- **What you have to do**: Repeat the records below exactly, line for line.

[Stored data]

================

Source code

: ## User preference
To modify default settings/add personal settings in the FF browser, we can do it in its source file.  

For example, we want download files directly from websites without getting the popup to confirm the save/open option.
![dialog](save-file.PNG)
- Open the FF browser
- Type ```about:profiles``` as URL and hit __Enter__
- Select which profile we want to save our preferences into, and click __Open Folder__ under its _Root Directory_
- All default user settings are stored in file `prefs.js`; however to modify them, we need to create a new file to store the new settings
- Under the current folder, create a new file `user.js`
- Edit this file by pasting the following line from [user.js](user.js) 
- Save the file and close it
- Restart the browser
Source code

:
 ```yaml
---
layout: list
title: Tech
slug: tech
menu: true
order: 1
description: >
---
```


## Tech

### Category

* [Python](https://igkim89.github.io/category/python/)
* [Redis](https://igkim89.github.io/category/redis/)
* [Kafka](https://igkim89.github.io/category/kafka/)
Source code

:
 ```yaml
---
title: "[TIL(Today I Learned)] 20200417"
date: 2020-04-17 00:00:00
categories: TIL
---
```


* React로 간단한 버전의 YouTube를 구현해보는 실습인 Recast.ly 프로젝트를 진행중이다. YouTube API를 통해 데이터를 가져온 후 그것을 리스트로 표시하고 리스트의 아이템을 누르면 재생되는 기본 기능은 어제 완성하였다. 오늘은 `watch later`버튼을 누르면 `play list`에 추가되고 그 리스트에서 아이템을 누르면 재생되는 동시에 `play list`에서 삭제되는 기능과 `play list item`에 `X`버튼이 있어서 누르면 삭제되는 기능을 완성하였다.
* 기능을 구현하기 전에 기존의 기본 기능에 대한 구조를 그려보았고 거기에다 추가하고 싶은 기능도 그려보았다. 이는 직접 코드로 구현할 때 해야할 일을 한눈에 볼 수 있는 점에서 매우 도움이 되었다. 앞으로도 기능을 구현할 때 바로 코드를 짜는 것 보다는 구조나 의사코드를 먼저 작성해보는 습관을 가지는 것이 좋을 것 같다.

================

- **Exercise response**:
Source code

: ## User preference
To modify default settings/add personal settings in the FF browser, we can do it in its source file.  

For example, we want download files directly from websites without getting the popup to confirm the save/open option.
![dialog](save-file.PNG)
- Open the FF browser
- Type ```about:profiles``` as URL and hit __Enter__
- Select which profile we want to save our preferences into, and click __Open Folder__ under its _Root Directory_
- All default user settings are stored in file `prefs.js`; however to modify them, we need to create a new file to store the new settings
- Under the current folder, create a new file `user.js`
- Edit this file by pasting the following line from [user.js](user.js) 
- Save the file and close it
- Restart the browser
Source code

:
 ```yaml
---
layout: list
title: Tech
slug: tech
menu: true
order: 1
description: >
---
```


## Tech

### Category

* [Python](https://igkim89.github.io/category/python/)
* [Redis](https://igkim89.github.io/category/redis/)
* [Kafka](https://igkim89.github.io/category/kafka/)
Source code

:
 ```yaml
---
title: "[TIL(Today I Learned)] 20200417"
date: 2020-04-17 00:00:00
categories: TIL
---
```


* React로 간단한 버전의 YouTube를 구현해보는 실습인 Recast.ly 프로젝트를 진행중이다. YouTube API를 통해 데이터를 가져온 후 그것을 리스트로 표시하고 리스트의 아이템을 누르면 재생되는 기본 기능은 어제 완성하였다. 오늘은 `watch later`버튼을 누르면 `play list`에 추가되고 그 리스트에서 아이템을 누르면 재생되는 동시에 `play list`에서 삭제되는 기능과 `play list item`에 `X`버튼이 있어서 누르면 삭제되는 기능을 완성하였다.
* 기능을 구현하기 전에 기존의 기본 기능에 대한 구조를 그려보았고 거기에다 추가하고 싶은 기능도 그려보았다. 이는 직접 코드로 구현할 때 해야할 일을 한눈에 볼 수 있는 점에서 매우 도움이 되었다. 앞으로도 기능을 구현할 때 바로 코드를 짜는 것 보다는 구조나 의사코드를 먼저 작성해보는 습관을 가지는 것이 좋을 것 같다.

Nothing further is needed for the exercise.